Most people have heard about the death penalty. But how many have heard of someone being declared “civilly dead” and stripped of their civil rights after receiving a life sentence, even if they are eligible for parole?

Welcome to Rhode Island, where the concept of “civil death” remains alive and well. [See: PLN, Oct. 2018, p.53]. While most states have either declared their civil death statutes unconstitutional or no longer enforce them, Rhode Island continues to use the archaic law against prisoners to bar them from filing lawsuits challenging prison conditions.

Civil death laws extend back to ancient Greek and Roman times, when people awaiting execution were stripped of their citizenship rights, making them in effect “civilly dead.” They could not marry or get divorced, own property or enter into any kind of civil agreement or contract. Later, European countries invoked “outlawry,” which, like civil death, declared that offenders were “outside the law” and therefore had no civil rights. Eventually England adopted civil death laws, which were brought to the U.S. by the colonists.

As the states formed they adopted civil death statutes. In 1871, the Virginia Supreme Court held that a person convicted of a felony lost “all his personal rights” and was considered “a slave of the state.” Over a century later, in 1976, the Missouri Supreme Court declared that state’s civil death law unconstitutional, calling it “archaic, outmoded and medieval.”

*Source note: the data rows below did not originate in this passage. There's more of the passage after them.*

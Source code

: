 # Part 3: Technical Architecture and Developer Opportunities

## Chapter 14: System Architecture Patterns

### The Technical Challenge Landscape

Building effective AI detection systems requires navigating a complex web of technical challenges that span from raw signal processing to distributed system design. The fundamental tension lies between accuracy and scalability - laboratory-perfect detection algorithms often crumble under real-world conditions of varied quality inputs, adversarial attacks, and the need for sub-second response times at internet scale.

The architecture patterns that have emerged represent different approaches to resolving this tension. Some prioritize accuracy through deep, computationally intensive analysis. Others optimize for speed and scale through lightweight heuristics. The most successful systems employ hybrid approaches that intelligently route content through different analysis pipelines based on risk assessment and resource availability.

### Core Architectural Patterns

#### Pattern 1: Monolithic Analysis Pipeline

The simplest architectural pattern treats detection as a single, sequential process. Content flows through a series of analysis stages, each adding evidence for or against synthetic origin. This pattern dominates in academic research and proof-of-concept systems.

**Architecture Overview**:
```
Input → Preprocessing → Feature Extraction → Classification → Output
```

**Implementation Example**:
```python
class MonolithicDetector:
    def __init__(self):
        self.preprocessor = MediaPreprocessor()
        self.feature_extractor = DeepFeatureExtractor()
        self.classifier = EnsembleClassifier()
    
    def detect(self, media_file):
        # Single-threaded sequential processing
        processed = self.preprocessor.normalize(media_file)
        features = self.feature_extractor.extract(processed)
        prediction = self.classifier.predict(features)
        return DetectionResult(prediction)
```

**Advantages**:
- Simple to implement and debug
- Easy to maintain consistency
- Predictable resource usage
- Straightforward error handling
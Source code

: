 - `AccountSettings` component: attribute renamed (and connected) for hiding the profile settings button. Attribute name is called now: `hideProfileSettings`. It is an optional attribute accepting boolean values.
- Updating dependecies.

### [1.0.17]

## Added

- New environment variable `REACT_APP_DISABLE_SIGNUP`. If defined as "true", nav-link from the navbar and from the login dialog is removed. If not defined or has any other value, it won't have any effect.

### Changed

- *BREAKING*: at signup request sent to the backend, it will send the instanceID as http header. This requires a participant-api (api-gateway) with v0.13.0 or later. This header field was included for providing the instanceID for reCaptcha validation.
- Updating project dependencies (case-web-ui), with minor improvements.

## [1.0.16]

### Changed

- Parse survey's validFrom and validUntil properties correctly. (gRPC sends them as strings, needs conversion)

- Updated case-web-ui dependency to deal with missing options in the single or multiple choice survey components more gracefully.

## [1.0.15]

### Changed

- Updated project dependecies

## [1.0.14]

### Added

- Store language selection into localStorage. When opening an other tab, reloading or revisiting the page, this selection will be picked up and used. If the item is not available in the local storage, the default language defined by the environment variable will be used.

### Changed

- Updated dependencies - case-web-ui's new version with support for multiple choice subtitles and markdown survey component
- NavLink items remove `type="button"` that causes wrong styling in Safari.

Yet Rhode Island hangs on to its civil death law, allowing prison officials to invoke the statute as an affirmative defense against legal actions filed by life-sentenced prisoners. In one case, Cody-Allen Zab, who was serving a life sentence, tried to seal the record of his marriage, which he contended was invalid. The Rhode Island Supreme Court held on March 26, 2019 that Zab “had no legal right to seek to have the record of his marriage sealed because he is deemed by statute to be ‘civilly dead.’ Moreover, the appeal from the Family Court also is not properly before us, because plaintiff is civilly dead and therefore he has no right to litigate this issue in the Supreme Court.” See: Zab v. Zab, 203 A.3d 1175 (R.I. 2019).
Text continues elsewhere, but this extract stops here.